Al-Kantara – Maggio 2014

La Turchia da ormai 12 anni è amministrata dal Partito della giustizia e dello sviluppo (Akp), di matrice islamica. Recep Tayyib Erdogan, il leader dell’Akp, è primo ministro dal 2003; il suo governo ha, inizialmente, fatto della crescita economica un suo obiettivo cardine ed era riuscito a migliorare la situazione socio-economica del paese. La discreta prosperità economica e l’uscita di scena definitiva dei militari dalla vita politica hanno consentito alla Turchia di costruirsi una propria credibilità e diventare una potenza regionale.

Forte del successo interno, della popolarità raggiunta presso il mondo islamico e del sostegno dei suoi partner Usa/Nato, Erdogan, negli ultimi anni, sembra fantasticare sulla rifondazione dell’impero ottomano. L’occasione di trasformare la fantasia in realtà si è presentata all’inizio del 2011, quando sono crollate le prime dittature arabo-musulmane. L’indebolimento dell’Egitto e l’arrivo al potere dei “cugini” Fratelli musulmani (Fm), in concomitanza con il progetto delle potenze occidentali di rimodellare il “Grande Medio Oriente” su base etnica e religiosa, hanno alimentato la “creatività” del premier turco.

Ma a distanza di più di 3 anni dalla cosiddetta “primavera araba”, il sogno di Erdogan si sta trasformando in un incubo. La sua popolarità interna è calata a causa degli scandali di corruzione del suo entourage e della repressione delle manifestazioni di piazza Taksim. Inoltre i Fm, suoi alleati, circa un anno fa hanno perso il potere in Egitto.

Tuttavia, l’incubo maggiore per Erdogan oggi è la Siria. La Turchia ha sin dall’inizio partecipato in prima linea al progetto di instaurare un regime filo occidentale a Damasco.

In un recente articolo apparso sul London Review of Books, il giornalista premio Pulitzer, Seymour Hersh, ha confermato il coinvolgimento dei turchi nella guerra per procura contro la Siria. All’inizio del 2012 la Turchia, ha affermato Hersh, aveva partecipato assieme agli Usa (e all’Arabia Saudita e al Qatar) alla creazione del Rat Line, una via occulta per fornire, attraverso la frontiera turca, armi libiche ai jihadisti. Secondo Hersh, l’attentato contro l’ambasciatore Usa a Bengasi nel settembre 2012 aveva un legame con l’operazione Rat Line. È stato un effetto collaterale!

L’articolo sopracitato conferma il fatto che l’attacco con le armi chimiche ad Al Gota nell’agosto 2013 è stato opera del Fronte Al-Nusra.
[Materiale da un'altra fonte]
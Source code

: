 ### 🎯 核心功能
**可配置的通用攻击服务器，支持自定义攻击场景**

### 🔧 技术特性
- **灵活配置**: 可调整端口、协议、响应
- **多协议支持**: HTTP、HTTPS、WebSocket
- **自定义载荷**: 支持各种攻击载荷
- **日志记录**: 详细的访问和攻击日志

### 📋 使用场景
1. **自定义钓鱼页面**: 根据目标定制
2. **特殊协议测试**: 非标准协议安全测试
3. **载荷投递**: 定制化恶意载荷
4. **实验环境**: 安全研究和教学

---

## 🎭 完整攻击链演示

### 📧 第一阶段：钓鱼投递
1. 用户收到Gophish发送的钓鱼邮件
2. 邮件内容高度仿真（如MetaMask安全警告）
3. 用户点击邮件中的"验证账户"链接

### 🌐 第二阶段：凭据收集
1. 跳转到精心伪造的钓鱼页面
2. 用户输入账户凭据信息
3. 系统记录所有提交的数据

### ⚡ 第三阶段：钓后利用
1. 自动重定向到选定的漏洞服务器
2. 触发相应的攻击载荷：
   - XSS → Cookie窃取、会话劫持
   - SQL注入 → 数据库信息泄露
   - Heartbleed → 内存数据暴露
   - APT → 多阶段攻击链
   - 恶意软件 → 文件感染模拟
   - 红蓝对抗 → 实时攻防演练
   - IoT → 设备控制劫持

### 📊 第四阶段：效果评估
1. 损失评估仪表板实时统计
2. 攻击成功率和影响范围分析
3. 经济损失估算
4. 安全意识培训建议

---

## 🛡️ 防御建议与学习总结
Sostiene inoltre che i servizi segreti turchi (Mit) avevano favorito quell’operazione il cui scopo era quello di creare un casus belli per un intervento militare Usa/Nato contro al Assad. Ed era a quello che i sauditi e i turchi volevano arrivare, invano!

La delusione di Erdogan lo ha spinto a una fuga in avanti. In un’intercettazione diffusa su Youtube il 27 marzo scorso, il capo del Mit parlava con il ministro degli esteri turco dell’ipotesi di escogitare un attacco, sotto falsa bandiera, contro l’enclave turca in territorio siriano – dove è situato il mausoleo del nonno del fondatore dell’impero ottomano – e creare quindi il pretesto per intervenire militarmente in Siria, trascinando anche la Nato. Ma la fuga di notizie ha mandato all’aria il piano. In seguito i social network sono stati bloccati per qualche giorno, in concomitanza con le elezioni amministrative “vinte” dall’Akp di Erdogan.
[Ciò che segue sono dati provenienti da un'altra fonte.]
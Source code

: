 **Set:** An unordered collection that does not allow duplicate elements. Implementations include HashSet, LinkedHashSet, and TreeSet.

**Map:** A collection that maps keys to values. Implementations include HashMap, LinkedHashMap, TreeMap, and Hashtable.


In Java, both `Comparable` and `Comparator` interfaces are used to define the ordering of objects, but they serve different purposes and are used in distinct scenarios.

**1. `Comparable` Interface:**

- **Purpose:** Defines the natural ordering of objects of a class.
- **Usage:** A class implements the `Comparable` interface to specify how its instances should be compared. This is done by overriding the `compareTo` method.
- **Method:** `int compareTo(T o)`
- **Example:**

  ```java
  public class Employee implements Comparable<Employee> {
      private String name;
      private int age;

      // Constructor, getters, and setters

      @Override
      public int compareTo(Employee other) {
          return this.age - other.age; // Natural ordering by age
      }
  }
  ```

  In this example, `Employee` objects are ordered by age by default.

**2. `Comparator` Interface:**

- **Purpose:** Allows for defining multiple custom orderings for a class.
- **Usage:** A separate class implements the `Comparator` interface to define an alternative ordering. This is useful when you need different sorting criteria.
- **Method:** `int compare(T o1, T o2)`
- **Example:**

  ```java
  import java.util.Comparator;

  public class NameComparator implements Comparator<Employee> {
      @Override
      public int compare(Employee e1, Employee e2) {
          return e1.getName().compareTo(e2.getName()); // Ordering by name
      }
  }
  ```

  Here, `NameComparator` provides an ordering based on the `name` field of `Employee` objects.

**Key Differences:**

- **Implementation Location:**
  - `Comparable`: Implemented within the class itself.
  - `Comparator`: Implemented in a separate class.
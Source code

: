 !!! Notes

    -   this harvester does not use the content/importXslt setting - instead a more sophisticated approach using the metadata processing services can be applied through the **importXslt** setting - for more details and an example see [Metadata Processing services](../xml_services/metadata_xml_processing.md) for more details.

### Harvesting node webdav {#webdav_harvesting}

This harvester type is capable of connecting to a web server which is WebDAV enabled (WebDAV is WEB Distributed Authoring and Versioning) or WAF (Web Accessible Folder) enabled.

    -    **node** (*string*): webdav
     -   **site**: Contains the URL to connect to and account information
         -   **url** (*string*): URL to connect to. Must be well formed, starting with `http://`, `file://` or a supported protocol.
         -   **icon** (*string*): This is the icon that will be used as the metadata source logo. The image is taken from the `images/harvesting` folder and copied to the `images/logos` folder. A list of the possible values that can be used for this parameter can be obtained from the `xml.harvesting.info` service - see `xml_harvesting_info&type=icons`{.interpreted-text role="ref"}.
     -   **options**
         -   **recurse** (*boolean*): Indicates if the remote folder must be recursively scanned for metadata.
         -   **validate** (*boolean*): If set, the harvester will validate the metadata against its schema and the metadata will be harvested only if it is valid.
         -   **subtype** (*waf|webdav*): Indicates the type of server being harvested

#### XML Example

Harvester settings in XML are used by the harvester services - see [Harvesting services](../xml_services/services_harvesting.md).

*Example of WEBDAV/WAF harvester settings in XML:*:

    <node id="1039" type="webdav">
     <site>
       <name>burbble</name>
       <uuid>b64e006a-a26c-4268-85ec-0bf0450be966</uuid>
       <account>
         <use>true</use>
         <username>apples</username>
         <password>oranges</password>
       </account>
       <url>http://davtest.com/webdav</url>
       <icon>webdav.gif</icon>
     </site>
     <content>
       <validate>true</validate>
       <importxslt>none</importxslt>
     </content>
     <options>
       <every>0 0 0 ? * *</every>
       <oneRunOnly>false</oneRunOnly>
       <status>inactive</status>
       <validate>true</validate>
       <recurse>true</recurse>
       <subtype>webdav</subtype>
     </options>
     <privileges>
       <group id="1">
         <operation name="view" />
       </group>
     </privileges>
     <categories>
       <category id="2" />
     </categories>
Non riuscendo a scatenare la guerra della Nato contro al Assad, la Turchia continua a sostenere quella dei jihadisti attraverso i suoi confini con la Siria. Il 21 marzo scorso Al-Nusra ha invaso Kassab, un villaggio siriano a maggioranza armena cattolica. L’operazione è stata sostenuta dall’artiglieria turca, la quale ha abbattuto un caccia siriano che tentava di respingere l’attacco della guerriglia jihadista. Il salafita saudita Abdullah Mhesne, presente durante l’operazione, ha scritto in un suo tweet: «Abbiamo distrutto i loro crocifissi, le loro bottiglie di vino e le loro carni di maiale».

Ora Erdogan, attraverso i terroristi di Al-Qaida, se la prende anche con gli armeni, quelli sfuggiti al genocidio perpetrato dai turchi un secolo fa. Fin dove si spingerà ancora per realizzare il suo “incubo” da sultano?

Sta tentando di estendere il potere regionale della Turchia. Per questo appoggia gli jihadisti in Siria e i Fratelli musulmani in Egitto. E cerca di condizionare i progetti occidentali. Ma la partita è complicata.